Work instruction → Only the number is wanted: tally the lines below that contain the word "about".

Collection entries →
'''

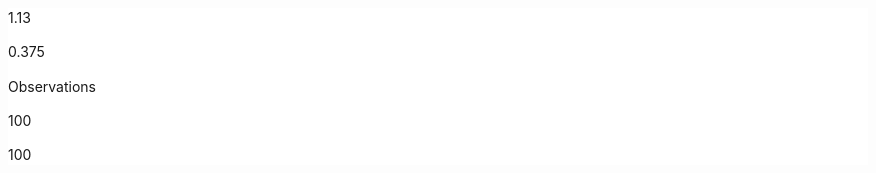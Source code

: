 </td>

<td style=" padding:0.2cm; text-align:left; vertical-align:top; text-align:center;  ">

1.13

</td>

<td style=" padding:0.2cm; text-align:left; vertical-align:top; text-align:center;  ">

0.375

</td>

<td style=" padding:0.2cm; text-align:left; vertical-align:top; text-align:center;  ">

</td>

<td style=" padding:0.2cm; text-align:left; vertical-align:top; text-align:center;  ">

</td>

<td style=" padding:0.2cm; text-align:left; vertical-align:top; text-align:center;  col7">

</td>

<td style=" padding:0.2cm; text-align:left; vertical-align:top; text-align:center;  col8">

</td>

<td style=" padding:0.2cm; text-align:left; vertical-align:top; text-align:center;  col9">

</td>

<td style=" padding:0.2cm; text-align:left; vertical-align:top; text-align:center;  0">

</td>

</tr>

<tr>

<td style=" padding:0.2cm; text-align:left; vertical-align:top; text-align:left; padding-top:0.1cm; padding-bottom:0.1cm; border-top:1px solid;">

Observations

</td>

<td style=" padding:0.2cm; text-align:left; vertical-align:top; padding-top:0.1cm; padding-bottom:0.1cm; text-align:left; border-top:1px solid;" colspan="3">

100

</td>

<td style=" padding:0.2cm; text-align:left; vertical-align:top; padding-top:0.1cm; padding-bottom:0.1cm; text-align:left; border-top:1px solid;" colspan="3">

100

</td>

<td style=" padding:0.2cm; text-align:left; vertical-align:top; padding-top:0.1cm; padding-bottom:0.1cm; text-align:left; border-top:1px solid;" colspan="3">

'''
'''

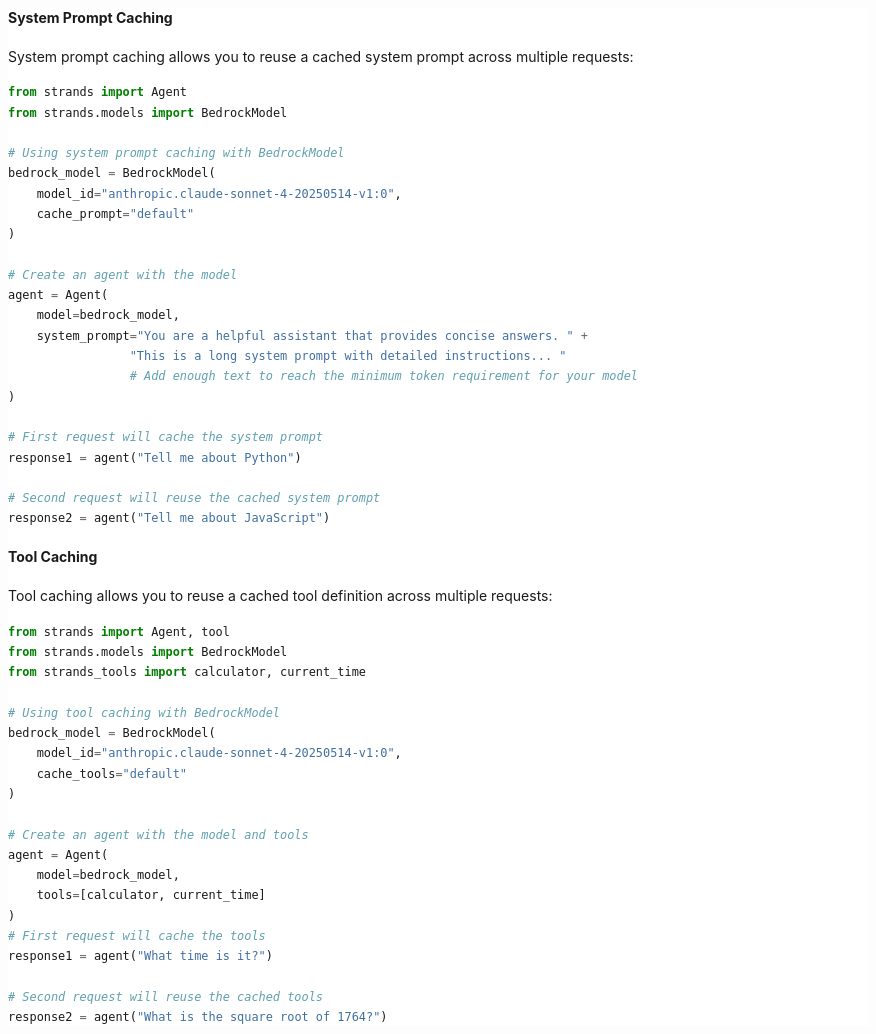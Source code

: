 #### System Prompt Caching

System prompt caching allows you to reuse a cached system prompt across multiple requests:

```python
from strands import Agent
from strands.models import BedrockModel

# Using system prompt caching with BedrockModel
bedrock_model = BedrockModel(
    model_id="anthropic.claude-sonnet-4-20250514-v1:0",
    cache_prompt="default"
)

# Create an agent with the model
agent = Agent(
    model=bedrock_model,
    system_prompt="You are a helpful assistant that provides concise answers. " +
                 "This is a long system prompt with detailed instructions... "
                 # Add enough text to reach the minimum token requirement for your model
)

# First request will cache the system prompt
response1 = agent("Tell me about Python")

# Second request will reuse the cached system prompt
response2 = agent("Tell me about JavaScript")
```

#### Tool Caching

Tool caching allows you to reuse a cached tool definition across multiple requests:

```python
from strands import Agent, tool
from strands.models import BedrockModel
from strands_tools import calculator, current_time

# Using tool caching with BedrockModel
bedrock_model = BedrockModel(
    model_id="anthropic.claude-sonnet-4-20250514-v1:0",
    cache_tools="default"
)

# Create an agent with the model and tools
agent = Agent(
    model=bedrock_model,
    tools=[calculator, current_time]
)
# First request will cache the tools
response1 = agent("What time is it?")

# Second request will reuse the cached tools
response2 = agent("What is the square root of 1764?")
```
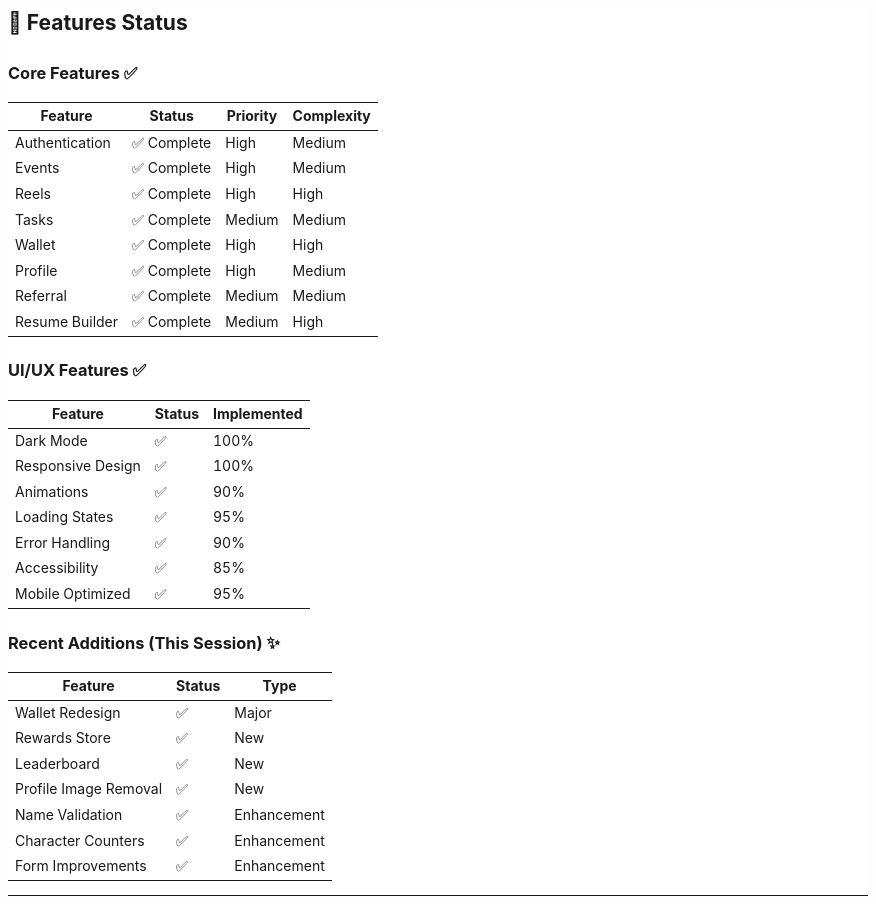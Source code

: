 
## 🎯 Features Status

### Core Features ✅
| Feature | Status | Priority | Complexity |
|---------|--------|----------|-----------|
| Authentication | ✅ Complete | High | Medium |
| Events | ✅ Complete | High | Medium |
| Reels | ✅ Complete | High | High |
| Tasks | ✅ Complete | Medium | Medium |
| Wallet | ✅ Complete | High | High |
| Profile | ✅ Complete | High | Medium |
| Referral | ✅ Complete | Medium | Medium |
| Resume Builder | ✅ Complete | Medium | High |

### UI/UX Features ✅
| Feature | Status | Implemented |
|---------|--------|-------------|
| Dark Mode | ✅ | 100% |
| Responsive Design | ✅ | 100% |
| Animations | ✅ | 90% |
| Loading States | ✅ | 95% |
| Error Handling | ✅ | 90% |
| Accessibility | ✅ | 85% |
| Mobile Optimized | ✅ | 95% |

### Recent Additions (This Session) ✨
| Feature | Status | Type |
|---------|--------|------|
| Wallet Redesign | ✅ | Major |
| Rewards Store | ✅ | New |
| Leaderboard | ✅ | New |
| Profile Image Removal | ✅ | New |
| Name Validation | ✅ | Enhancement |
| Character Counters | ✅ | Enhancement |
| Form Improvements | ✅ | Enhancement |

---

'''

Result → 2